* _EXERCISE GOAL_
Show every line below where "title" can be found.

Source texts of formatted documents

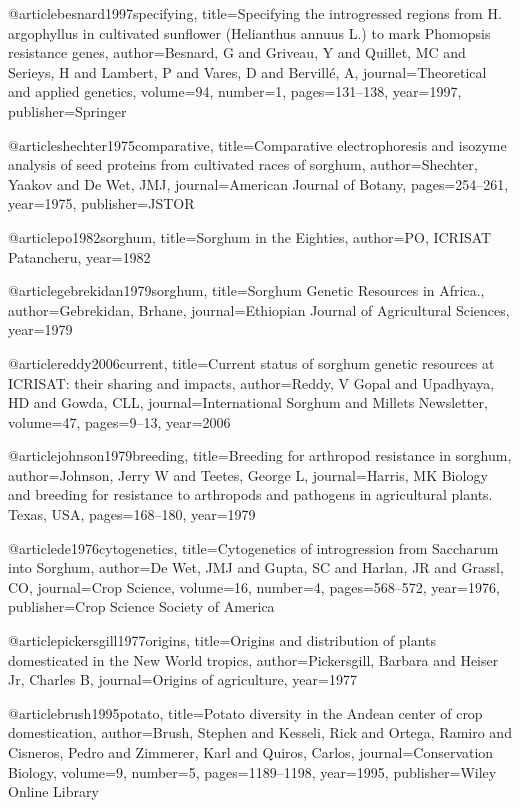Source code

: {@article{besnard1997specifying,
  title={Specifying the introgressed regions from H. argophyllus in cultivated sunflower (Helianthus annuus L.) to mark Phomopsis resistance genes},
  author={Besnard, G and Griveau, Y and Quillet, MC and Serieys, H and Lambert, P and Vares, D and Bervill{\'e}, A},
  journal={Theoretical and applied genetics},
  volume={94},
  number={1},
  pages={131--138},
  year={1997},
  publisher={Springer}
}

@article{shechter1975comparative,
  title={Comparative electrophoresis and isozyme analysis of seed proteins from cultivated races of sorghum},
  author={Shechter, Yaakov and De Wet, JMJ},
  journal={American Journal of Botany},
  pages={254--261},
  year={1975},
  publisher={JSTOR}
}

@article{po1982sorghum,
  title={Sorghum in the Eighties},
  author={PO, ICRISAT Patancheru},
  year={1982}
}

@article{gebrekidan1979sorghum,
  title={Sorghum Genetic Resources in Africa.},
  author={Gebrekidan, Brhane},
  journal={Ethiopian Journal of Agricultural Sciences},
  year={1979}
}

@article{reddy2006current,
  title={Current status of sorghum genetic resources at ICRISAT: their sharing and impacts},
  author={Reddy, V Gopal and Upadhyaya, HD and Gowda, CLL},
  journal={International Sorghum and Millets Newsletter},
  volume={47},
  pages={9--13},
  year={2006}
}

@article{johnson1979breeding,
  title={Breeding for arthropod resistance in sorghum},
  author={Johnson, Jerry W and Teetes, George L},
  journal={Harris, MK Biology and breeding for resistance to arthropods and pathogens in agricultural plants. Texas, USA},
  pages={168--180},
  year={1979}
}

@article{de1976cytogenetics,
  title={Cytogenetics of introgression from Saccharum into Sorghum},
  author={De Wet, JMJ and Gupta, SC and Harlan, JR and Grassl, CO},
  journal={Crop Science},
  volume={16},
  number={4},
  pages={568--572},
  year={1976},
  publisher={Crop Science Society of America}
}

@article{pickersgill1977origins,
  title={Origins and distribution of plants domesticated in the New World tropics},
  author={Pickersgill, Barbara and Heiser Jr, Charles B},
  journal={Origins of agriculture},
  year={1977}
}

@article{brush1995potato,
  title={Potato diversity in the Andean center of crop domestication},
  author={Brush, Stephen and Kesseli, Rick and Ortega, Ramiro and Cisneros, Pedro and Zimmerer, Karl and Quiros, Carlos},
  journal={Conservation Biology},
  volume={9},
  number={5},
  pages={1189--1198},
  year={1995},
  publisher={Wiley Online Library}
}

}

* _YOUR SOLUTION_
  title={Specifying the introgressed regions from H. argophyllus in cultivated sunflower (Helianthus annuus L.) to mark Phomopsis resistance genes},
  title={Comparative electrophoresis and isozyme analysis of seed proteins from cultivated races of sorghum},
  title={Sorghum in the Eighties},
  title={Sorghum Genetic Resources in Africa.},
  title={Current status of sorghum genetic resources at ICRISAT: their sharing and impacts},
  title={Breeding for arthropod resistance in sorghum},
  title={Cytogenetics of introgression from Saccharum into Sorghum},
  title={Origins and distribution of plants domesticated in the New World tropics},
  title={Potato diversity in the Andean center of crop domestication},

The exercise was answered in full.